Wolves


 A certain village butcher, who had bought some meat at market and was returning home in the evening, suddenly came across a wolf, which followed him closely, its mouth watering at the sight of what he was carrying.

The butcher drew his knife and drove the animal off; and then reflecting that his meat was the attraction, he determined to hang it up in a tree and fetch it the next morning.

This he accordingly did, and the wolf followed him no further; but when he went at daylight to recover his property, he saw something hanging up in the tree resembling a human corpse.

It turned out to be the wolf, which, in its efforts to get at the meat, had been caught on the meat-hook like a fish; and as the skin of a wolf was just then worth ten ounces of silver, the butcher found himself possessed of quite a little capital. Here we have a laughable instance of the result of “climbing trees to catch fish.”

II.

—A butcher, while travelling along at night, was sore pressed by a wolf, and took refuge in an old mat shed which had been put up for the watchman of the crops. There he lay, while the wolf sniffed at him from outside, and at length thrust in one of its paws from underneath.

This the butcher seized hold of at once, and held it firmly, so that the wolf couldn’t stir; and then, having no other weapon at hand, he took a small knife he had with him and slit the skin underneath the wolf’s paw.
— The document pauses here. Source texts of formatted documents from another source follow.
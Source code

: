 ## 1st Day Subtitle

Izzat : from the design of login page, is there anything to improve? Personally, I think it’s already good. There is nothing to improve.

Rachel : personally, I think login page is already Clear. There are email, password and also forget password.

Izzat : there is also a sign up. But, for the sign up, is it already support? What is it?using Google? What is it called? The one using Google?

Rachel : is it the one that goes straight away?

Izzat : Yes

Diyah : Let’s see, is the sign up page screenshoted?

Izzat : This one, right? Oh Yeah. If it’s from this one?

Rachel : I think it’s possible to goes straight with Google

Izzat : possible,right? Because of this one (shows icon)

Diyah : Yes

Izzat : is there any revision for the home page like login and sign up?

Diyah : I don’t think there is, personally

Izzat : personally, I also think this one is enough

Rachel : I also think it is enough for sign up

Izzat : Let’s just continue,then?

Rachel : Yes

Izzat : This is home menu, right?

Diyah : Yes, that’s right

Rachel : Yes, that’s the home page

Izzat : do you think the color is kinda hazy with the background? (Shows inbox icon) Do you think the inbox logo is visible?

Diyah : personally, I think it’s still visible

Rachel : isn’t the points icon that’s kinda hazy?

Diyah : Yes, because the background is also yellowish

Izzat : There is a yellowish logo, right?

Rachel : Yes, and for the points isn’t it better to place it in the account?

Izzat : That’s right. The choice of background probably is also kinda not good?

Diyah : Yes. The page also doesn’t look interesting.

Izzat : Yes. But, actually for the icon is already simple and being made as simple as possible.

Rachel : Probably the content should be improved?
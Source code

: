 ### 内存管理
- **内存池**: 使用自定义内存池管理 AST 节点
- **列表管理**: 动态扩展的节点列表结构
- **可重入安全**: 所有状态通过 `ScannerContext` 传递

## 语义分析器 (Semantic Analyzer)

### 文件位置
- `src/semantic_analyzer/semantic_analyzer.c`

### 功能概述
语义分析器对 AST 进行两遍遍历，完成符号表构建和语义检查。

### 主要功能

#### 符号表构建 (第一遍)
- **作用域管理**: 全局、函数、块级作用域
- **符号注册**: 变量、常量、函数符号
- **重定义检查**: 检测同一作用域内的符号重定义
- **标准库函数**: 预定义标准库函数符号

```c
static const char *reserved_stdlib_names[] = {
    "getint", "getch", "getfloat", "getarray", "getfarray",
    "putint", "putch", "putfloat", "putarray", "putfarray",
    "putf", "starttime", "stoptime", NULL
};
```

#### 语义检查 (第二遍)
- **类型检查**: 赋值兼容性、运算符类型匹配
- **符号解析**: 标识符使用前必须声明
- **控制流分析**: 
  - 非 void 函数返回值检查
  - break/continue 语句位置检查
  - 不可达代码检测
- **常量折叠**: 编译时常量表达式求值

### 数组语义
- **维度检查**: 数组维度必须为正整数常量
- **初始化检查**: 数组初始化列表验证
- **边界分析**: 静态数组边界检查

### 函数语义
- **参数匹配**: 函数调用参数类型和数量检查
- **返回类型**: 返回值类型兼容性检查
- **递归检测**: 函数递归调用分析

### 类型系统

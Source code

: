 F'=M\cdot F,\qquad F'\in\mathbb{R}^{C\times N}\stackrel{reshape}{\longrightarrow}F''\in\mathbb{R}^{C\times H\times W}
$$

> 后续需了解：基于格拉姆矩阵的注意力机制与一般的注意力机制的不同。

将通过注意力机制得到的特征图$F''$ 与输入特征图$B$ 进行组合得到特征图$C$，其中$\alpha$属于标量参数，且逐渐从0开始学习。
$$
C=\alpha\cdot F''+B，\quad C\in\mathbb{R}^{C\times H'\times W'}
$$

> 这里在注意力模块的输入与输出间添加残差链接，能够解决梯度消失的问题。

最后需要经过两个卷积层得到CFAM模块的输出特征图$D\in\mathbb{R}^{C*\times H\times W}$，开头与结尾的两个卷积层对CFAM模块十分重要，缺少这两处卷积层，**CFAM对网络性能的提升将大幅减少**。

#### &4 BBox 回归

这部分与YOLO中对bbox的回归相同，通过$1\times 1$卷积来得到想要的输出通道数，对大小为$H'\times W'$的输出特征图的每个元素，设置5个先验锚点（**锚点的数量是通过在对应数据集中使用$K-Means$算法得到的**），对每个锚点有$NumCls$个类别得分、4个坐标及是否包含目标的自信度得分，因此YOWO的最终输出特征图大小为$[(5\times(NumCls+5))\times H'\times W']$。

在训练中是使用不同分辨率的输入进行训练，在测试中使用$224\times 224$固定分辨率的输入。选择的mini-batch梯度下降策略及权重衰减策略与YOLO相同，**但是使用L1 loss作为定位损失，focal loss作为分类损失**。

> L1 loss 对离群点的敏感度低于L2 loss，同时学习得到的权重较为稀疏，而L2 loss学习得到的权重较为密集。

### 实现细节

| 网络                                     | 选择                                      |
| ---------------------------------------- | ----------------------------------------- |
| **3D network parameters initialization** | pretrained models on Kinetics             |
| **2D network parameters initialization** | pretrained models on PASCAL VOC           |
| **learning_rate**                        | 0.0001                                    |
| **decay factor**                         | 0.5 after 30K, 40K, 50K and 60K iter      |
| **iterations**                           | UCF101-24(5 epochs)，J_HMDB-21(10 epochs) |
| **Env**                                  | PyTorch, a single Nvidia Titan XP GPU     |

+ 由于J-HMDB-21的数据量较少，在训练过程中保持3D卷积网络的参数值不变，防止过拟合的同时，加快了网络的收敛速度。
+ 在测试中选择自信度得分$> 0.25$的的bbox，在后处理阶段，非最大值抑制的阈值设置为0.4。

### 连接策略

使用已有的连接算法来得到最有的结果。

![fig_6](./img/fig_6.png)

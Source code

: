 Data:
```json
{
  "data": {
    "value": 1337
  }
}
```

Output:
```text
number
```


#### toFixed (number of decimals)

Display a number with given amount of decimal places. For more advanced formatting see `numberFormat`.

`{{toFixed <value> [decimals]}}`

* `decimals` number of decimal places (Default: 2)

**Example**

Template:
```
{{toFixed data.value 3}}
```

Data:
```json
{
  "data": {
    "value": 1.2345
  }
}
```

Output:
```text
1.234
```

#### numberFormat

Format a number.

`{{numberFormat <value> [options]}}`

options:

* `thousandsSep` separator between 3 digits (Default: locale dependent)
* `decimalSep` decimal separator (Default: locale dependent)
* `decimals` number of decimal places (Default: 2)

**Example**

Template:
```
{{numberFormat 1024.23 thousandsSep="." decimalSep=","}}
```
He now proceeded to blow into it, as butchers blow into pork; and after vigorously blowing for some time, he found that the wolf had ceased to struggle; upon which he went outside and saw the animal lying on the ground, swelled up to the size of a cow, and unable to bend its legs or close its open mouth.

Thereupon he threw it across his shoulders and carried it off home. However, such a feat as this could only be accomplished by a butcher.